### Exercise inputs
⟨

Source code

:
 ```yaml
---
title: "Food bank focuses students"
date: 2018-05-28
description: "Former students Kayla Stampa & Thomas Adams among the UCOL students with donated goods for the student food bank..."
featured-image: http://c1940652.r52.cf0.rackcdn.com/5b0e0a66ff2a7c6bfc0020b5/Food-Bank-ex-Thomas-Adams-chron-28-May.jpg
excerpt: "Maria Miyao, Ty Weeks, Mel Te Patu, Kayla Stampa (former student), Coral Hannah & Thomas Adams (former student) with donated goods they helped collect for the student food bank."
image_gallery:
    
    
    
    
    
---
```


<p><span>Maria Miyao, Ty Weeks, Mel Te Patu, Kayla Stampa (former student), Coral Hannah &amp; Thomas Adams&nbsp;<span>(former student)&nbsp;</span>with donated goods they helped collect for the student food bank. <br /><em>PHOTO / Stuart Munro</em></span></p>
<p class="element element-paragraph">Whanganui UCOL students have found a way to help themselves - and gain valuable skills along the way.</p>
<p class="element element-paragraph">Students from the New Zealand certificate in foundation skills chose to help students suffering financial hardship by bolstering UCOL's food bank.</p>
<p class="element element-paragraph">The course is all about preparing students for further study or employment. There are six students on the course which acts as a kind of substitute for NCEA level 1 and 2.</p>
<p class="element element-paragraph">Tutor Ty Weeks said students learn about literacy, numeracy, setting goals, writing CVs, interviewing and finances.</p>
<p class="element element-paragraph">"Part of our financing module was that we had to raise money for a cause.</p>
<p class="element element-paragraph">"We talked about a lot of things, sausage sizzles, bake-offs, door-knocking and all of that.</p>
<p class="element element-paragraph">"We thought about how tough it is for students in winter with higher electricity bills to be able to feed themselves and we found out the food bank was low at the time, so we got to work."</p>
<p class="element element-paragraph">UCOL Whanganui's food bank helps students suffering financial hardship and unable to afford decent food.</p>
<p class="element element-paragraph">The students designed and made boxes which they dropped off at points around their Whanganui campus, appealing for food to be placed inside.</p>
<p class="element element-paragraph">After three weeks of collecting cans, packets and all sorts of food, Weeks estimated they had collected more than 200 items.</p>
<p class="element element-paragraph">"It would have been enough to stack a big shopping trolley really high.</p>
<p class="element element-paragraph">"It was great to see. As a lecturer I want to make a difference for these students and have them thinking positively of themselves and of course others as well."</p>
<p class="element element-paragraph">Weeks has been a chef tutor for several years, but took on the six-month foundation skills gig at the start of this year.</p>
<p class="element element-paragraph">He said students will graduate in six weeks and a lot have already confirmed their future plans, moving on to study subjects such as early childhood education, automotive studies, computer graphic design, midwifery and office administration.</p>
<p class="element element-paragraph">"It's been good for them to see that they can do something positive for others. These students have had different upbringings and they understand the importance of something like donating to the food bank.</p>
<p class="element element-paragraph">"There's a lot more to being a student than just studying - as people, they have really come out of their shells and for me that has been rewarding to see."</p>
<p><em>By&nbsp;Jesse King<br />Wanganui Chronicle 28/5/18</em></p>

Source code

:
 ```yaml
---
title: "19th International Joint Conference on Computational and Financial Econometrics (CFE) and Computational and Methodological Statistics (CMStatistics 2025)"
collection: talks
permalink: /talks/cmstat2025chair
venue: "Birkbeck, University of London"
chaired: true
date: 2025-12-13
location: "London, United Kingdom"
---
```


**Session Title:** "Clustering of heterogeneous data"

⟩

### What you have to do
How many lines in the data above contain the word "Patu"? Reply with only that figure.

### Written solution
2